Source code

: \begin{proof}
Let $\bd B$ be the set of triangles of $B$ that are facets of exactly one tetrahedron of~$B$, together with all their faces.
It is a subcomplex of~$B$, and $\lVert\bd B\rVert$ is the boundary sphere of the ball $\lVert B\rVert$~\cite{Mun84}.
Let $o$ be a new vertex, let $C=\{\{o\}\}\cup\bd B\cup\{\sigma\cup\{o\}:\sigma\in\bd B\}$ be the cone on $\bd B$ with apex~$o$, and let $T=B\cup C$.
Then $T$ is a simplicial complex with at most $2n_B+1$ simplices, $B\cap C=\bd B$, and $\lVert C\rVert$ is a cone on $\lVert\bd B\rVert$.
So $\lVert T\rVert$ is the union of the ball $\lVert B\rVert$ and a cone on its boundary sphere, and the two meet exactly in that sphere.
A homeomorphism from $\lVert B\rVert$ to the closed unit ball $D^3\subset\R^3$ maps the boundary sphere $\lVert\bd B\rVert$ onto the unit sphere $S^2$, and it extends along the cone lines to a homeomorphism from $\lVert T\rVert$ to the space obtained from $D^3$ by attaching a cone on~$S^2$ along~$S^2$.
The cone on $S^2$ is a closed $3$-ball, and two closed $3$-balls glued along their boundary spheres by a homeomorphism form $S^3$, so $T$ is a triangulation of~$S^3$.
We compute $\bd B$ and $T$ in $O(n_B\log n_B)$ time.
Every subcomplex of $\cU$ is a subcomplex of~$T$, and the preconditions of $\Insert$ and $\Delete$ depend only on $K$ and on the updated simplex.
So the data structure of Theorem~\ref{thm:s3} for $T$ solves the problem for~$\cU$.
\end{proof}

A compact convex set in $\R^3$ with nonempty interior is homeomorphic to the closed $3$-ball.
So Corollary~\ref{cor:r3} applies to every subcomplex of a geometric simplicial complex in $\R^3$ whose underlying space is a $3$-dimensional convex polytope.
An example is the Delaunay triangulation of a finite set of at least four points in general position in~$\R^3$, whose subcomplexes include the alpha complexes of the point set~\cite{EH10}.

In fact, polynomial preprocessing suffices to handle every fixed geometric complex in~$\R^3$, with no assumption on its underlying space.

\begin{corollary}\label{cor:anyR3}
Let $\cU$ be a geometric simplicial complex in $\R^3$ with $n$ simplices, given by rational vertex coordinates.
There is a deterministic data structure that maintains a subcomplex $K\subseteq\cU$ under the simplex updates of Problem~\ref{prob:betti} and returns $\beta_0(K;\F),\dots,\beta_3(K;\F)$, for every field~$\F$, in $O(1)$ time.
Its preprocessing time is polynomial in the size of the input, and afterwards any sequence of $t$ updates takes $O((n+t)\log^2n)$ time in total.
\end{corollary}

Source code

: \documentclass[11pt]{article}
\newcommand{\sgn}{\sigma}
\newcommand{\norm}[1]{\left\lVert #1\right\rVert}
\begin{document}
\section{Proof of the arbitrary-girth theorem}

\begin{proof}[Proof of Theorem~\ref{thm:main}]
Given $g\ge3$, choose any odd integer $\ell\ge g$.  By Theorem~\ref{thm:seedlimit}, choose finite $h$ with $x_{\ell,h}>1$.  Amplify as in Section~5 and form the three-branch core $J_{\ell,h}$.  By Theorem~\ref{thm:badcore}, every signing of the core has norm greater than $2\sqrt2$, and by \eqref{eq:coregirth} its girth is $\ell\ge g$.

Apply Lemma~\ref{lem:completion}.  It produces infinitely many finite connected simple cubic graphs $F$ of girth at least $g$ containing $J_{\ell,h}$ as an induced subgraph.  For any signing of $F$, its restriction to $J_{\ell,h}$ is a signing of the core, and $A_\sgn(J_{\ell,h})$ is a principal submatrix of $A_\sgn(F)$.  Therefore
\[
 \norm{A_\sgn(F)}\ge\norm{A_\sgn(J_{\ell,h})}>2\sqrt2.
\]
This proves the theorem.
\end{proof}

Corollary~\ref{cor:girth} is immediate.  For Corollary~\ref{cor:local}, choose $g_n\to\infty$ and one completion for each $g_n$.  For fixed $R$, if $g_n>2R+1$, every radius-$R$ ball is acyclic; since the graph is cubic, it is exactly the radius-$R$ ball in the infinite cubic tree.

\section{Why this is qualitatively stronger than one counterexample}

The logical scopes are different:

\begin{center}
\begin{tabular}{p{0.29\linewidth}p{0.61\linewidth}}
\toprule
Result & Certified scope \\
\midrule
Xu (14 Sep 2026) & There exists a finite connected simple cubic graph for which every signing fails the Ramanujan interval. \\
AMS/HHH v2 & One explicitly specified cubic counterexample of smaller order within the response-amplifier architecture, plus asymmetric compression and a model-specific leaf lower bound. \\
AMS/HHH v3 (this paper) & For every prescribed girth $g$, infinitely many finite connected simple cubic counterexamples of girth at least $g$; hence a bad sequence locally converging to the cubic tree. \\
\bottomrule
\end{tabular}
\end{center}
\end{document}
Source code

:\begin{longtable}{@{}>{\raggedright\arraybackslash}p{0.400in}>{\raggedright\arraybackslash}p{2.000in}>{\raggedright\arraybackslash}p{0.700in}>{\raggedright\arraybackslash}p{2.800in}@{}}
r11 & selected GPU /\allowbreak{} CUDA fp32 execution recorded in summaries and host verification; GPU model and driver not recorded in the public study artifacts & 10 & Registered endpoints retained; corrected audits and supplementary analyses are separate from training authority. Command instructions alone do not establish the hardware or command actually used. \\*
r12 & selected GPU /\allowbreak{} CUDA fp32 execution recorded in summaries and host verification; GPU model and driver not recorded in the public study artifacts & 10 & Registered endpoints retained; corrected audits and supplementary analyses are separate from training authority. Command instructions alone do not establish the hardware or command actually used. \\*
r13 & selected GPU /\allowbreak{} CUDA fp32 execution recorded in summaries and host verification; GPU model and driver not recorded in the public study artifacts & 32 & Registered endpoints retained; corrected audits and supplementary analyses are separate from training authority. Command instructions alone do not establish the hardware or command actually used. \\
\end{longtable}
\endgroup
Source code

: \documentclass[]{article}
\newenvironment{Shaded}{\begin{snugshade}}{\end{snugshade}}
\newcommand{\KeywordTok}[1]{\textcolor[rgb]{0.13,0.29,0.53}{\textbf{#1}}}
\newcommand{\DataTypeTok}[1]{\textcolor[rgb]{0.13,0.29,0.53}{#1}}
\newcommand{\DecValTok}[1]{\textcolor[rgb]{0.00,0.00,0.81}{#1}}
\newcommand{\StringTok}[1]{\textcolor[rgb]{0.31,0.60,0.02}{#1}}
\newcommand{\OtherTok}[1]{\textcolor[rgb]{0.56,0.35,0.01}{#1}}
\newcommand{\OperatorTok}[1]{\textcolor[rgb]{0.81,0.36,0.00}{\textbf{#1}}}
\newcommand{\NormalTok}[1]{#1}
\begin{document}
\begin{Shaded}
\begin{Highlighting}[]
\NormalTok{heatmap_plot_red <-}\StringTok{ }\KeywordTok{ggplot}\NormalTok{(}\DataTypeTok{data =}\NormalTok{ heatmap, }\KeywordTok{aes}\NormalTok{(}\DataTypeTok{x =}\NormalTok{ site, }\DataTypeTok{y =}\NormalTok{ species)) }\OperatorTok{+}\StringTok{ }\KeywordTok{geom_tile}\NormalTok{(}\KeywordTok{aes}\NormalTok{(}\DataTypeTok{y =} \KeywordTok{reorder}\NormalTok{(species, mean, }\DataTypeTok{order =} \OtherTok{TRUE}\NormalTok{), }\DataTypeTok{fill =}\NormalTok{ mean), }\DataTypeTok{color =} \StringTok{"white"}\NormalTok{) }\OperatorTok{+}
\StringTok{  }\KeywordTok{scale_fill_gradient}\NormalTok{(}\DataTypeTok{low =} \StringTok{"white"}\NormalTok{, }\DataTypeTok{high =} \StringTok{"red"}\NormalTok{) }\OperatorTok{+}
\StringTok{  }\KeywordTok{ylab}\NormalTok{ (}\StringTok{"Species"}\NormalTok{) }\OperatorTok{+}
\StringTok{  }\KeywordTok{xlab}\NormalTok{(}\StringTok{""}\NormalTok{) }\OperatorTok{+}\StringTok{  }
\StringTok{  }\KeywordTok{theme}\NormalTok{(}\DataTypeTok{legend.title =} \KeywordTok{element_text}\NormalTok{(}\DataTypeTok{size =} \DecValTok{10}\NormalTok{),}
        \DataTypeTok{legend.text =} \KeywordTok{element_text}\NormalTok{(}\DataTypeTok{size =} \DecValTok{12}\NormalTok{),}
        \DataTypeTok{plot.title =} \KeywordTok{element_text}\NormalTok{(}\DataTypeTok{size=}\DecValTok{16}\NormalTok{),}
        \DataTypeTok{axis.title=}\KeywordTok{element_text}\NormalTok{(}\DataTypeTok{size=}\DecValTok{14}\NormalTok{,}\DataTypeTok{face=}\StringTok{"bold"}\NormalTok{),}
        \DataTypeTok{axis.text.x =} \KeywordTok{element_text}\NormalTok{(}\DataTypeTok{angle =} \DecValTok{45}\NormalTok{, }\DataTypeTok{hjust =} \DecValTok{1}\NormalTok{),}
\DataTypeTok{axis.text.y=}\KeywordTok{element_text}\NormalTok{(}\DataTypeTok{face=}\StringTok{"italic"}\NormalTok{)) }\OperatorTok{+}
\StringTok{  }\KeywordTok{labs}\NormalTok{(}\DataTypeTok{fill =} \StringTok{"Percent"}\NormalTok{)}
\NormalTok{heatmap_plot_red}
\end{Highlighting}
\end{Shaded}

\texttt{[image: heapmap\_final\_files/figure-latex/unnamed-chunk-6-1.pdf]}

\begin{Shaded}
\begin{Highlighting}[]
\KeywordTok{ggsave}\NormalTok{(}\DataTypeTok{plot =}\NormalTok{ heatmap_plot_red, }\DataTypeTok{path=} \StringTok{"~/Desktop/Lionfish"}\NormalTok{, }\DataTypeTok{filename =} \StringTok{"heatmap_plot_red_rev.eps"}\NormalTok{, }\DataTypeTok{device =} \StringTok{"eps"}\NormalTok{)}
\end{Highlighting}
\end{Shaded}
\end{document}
++++++++
*Task objective*
Only lines holding the string "cite" are wanted; gather each one from the entries above.

*Task output*
It is a subcomplex of~$B$, and $\lVert\bd B\rVert$ is the boundary sphere of the ball $\lVert B\rVert$~\cite{Mun84}.
An example is the Delaunay triangulation of a finite set of at least four points in general position in~$\R^3$, whose subcomplexes include the alpha complexes of the point set~\cite{EH10}.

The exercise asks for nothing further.